También bajo nuestro radar de desinformación esta semana:

La detención del fundador de Telegram, Pavel Dúrov, sigue siendo noticia en los medios pro-Kremlin, con nuevas historias desinformativas que afirman que Dúrov fue detenido por orden de EE. UU. debido a sus valores tradicionales. Según estos medios, este arresto también sirve para demostrar que los países de la OTAN se han convertido en la nueva Gestapo, que Occidente carece de libertad de expresión y que ya no es seguro viajar a Francia. Para colmo, varias cuentas de X prorrusas han difundido un vídeo con el logotipo de Al Jazeera en el que se afirma que la detención ha costado a Francia 17 000 millones de dólares, ya que Emiratos Árabes Unidos, escandalizado por la detención de su ciudadano, ha congelado un contrato para la compra de 80 aviones de combate Rafale. Sin embargo, este vídeo es falso. Al Jazeera nunca emitió tal noticia y los Emiratos Árabes Unidos no anunciaron en ningún momento la cancelación del contrato de defensa con Francia.
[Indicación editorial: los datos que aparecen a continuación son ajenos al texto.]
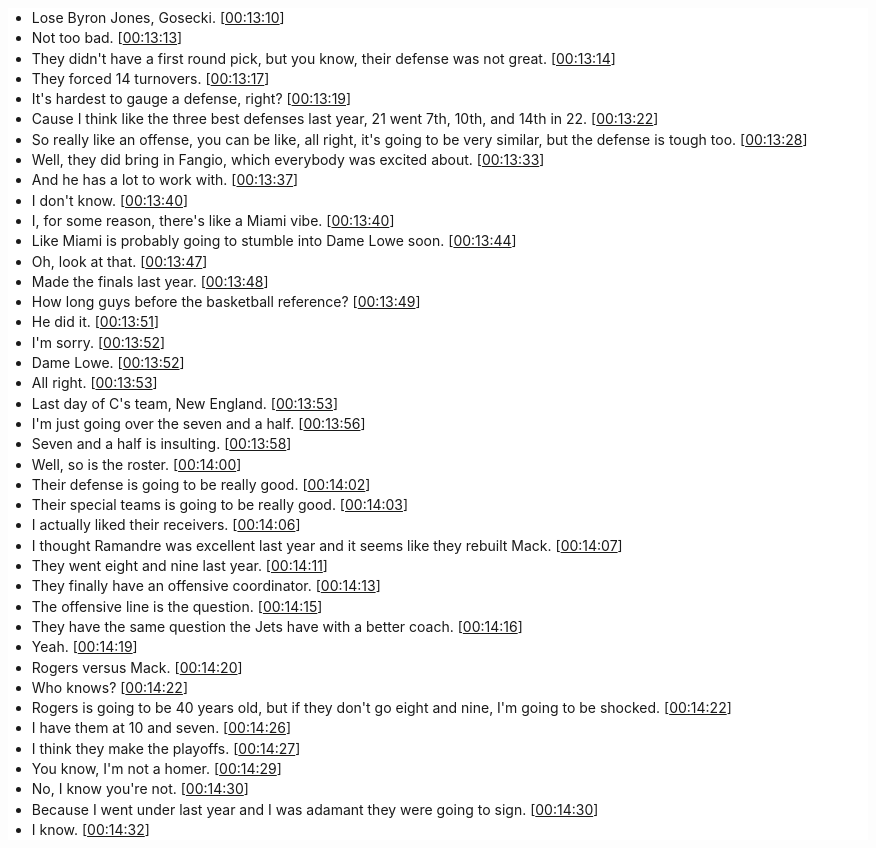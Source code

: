 *  Lose Byron Jones, Gosecki. [[00:13:10](https://www.youtube.com/watch?v=cKrnhOjgX3w&t=790.88s)]
*  Not too bad. [[00:13:13](https://www.youtube.com/watch?v=cKrnhOjgX3w&t=793.28s)]
*  They didn't have a first round pick, but you know, their defense was not great. [[00:13:14](https://www.youtube.com/watch?v=cKrnhOjgX3w&t=794.0s)]
*  They forced 14 turnovers. [[00:13:17](https://www.youtube.com/watch?v=cKrnhOjgX3w&t=797.52s)]
*  It's hardest to gauge a defense, right? [[00:13:19](https://www.youtube.com/watch?v=cKrnhOjgX3w&t=799.1600000000001s)]
*  Cause I think like the three best defenses last year, 21 went 7th, 10th, and 14th in 22. [[00:13:22](https://www.youtube.com/watch?v=cKrnhOjgX3w&t=802.1600000000001s)]
*  So really like an offense, you can be like, all right, it's going to be very similar, but the defense is tough too. [[00:13:28](https://www.youtube.com/watch?v=cKrnhOjgX3w&t=808.32s)]
*  Well, they did bring in Fangio, which everybody was excited about. [[00:13:33](https://www.youtube.com/watch?v=cKrnhOjgX3w&t=813.48s)]
*  And he has a lot to work with. [[00:13:37](https://www.youtube.com/watch?v=cKrnhOjgX3w&t=817.12s)]
*  I don't know. [[00:13:40](https://www.youtube.com/watch?v=cKrnhOjgX3w&t=820.08s)]
*  I, for some reason, there's like a Miami vibe. [[00:13:40](https://www.youtube.com/watch?v=cKrnhOjgX3w&t=820.44s)]
*  Like Miami is probably going to stumble into Dame Lowe soon. [[00:13:44](https://www.youtube.com/watch?v=cKrnhOjgX3w&t=824.44s)]
*  Oh, look at that. [[00:13:47](https://www.youtube.com/watch?v=cKrnhOjgX3w&t=827.4000000000001s)]
*  Made the finals last year. [[00:13:48](https://www.youtube.com/watch?v=cKrnhOjgX3w&t=828.32s)]
*  How long guys before the basketball reference? [[00:13:49](https://www.youtube.com/watch?v=cKrnhOjgX3w&t=829.6800000000001s)]
*  He did it. [[00:13:51](https://www.youtube.com/watch?v=cKrnhOjgX3w&t=831.6800000000001s)]
*  I'm sorry. [[00:13:52](https://www.youtube.com/watch?v=cKrnhOjgX3w&t=832.08s)]
*  Dame Lowe. [[00:13:52](https://www.youtube.com/watch?v=cKrnhOjgX3w&t=832.5200000000001s)]
*  All right. [[00:13:53](https://www.youtube.com/watch?v=cKrnhOjgX3w&t=833.0400000000001s)]
*  Last day of C's team, New England. [[00:13:53](https://www.youtube.com/watch?v=cKrnhOjgX3w&t=833.84s)]
*  I'm just going over the seven and a half. [[00:13:56](https://www.youtube.com/watch?v=cKrnhOjgX3w&t=836.12s)]
*  Seven and a half is insulting. [[00:13:58](https://www.youtube.com/watch?v=cKrnhOjgX3w&t=838.12s)]
*  Well, so is the roster. [[00:14:00](https://www.youtube.com/watch?v=cKrnhOjgX3w&t=840.84s)]
*  Their defense is going to be really good. [[00:14:02](https://www.youtube.com/watch?v=cKrnhOjgX3w&t=842.32s)]
*  Their special teams is going to be really good. [[00:14:03](https://www.youtube.com/watch?v=cKrnhOjgX3w&t=843.96s)]
*  I actually liked their receivers. [[00:14:06](https://www.youtube.com/watch?v=cKrnhOjgX3w&t=846.0400000000001s)]
*  I thought Ramandre was excellent last year and it seems like they rebuilt Mack. [[00:14:07](https://www.youtube.com/watch?v=cKrnhOjgX3w&t=847.72s)]
*  They went eight and nine last year. [[00:14:11](https://www.youtube.com/watch?v=cKrnhOjgX3w&t=851.72s)]
*  They finally have an offensive coordinator. [[00:14:13](https://www.youtube.com/watch?v=cKrnhOjgX3w&t=853.12s)]
*  The offensive line is the question. [[00:14:15](https://www.youtube.com/watch?v=cKrnhOjgX3w&t=855.5600000000001s)]
*  They have the same question the Jets have with a better coach. [[00:14:16](https://www.youtube.com/watch?v=cKrnhOjgX3w&t=856.88s)]
*  Yeah. [[00:14:19](https://www.youtube.com/watch?v=cKrnhOjgX3w&t=859.56s)]
*  Rogers versus Mack. [[00:14:20](https://www.youtube.com/watch?v=cKrnhOjgX3w&t=860.96s)]
*  Who knows? [[00:14:22](https://www.youtube.com/watch?v=cKrnhOjgX3w&t=862.0s)]
*  Rogers is going to be 40 years old, but if they don't go eight and nine, I'm going to be shocked. [[00:14:22](https://www.youtube.com/watch?v=cKrnhOjgX3w&t=862.36s)]
*  I have them at 10 and seven. [[00:14:26](https://www.youtube.com/watch?v=cKrnhOjgX3w&t=866.92s)]
*  I think they make the playoffs. [[00:14:27](https://www.youtube.com/watch?v=cKrnhOjgX3w&t=867.96s)]
*  You know, I'm not a homer. [[00:14:29](https://www.youtube.com/watch?v=cKrnhOjgX3w&t=869.2s)]
*  No, I know you're not. [[00:14:30](https://www.youtube.com/watch?v=cKrnhOjgX3w&t=870.16s)]
*  Because I went under last year and I was adamant they were going to sign. [[00:14:30](https://www.youtube.com/watch?v=cKrnhOjgX3w&t=870.68s)]
*  I know. [[00:14:32](https://www.youtube.com/watch?v=cKrnhOjgX3w&t=872.72s)]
A menudo aparecen historias sobre armas químicas, biológicas, radiológicas y nucleares en la desinformación pro-Kremlin. Hemos documentado numerosos casos en los que se ha acusado a Ucrania de utilizar este tipo de armas contra las fuerzas de ocupación rusas. En esta última reaparición de la narrativa sobre armas químicas, se afirma que EE. UU. y el Reino Unido proporcionaron a Ucrania agentes tóxicos de la época de Sadam Huseín en Irak, que supuestamente se habían destruido en aquel entonces. No hay pruebas de que el ejército ucraniano haya utilizado armas químicas de Sadam Huseín ni ningún otro tipo de armamento químico. Sin embargo, existe la seria preocupación de que Rusia pueda recurrir al uso de armas químicas en Ucrania. El país tiene un largo historial de proyectar sus propios crímenes e intenciones a través de la desinformación.

Rusia lleva afirmando desde 2022 que quiere la paz y poner fin al conflicto que ella misma inició. Sus propuestas a este respecto exigen sistemáticamente que Ucrania se rinda y acepte la «realidad territorial» a base de ceder sus territorios. Esta realidad incluye ahora el control ucraniano sobre parte de lo que algunos comentaristas rusos denominan la «Rusia clásica», es decir, las fronteras internacionalmente reconocidas de Rusia en 1991. Sin inmutarse por ello, los medios de desinformación siguen afirmando falsamente que Rusia quiere la paz y que las iniciativas de paz de Putin son genuinas. Los bombardeos rusos contra la población civil en Ucrania ofrecen evidencia de lo contrario prácticamente a diario.

Cláusula de exención de responsabilidad

Los casos de la base de datos de EUvsDisinfo se centran en mensajes del espacio informativo internacional que ofrecen una representación parcial, distorsionada o falsa de la realidad y que difunden mensajes pro-Kremlin claves. Sin embargo, esto no implica necesariamente que un determinado medio esté vinculado al Kremlin o que su línea editorial sea pro-Kremlin, ni que haya pretendido desinformar de forma intencionada. Las publicaciones de EUvsDisinfo no representan la postura oficial de la UE, puesto que la información y las opiniones expresadas se basan en los informes y análisis de los medios de comunicación del Grupo de Trabajo East StratCom.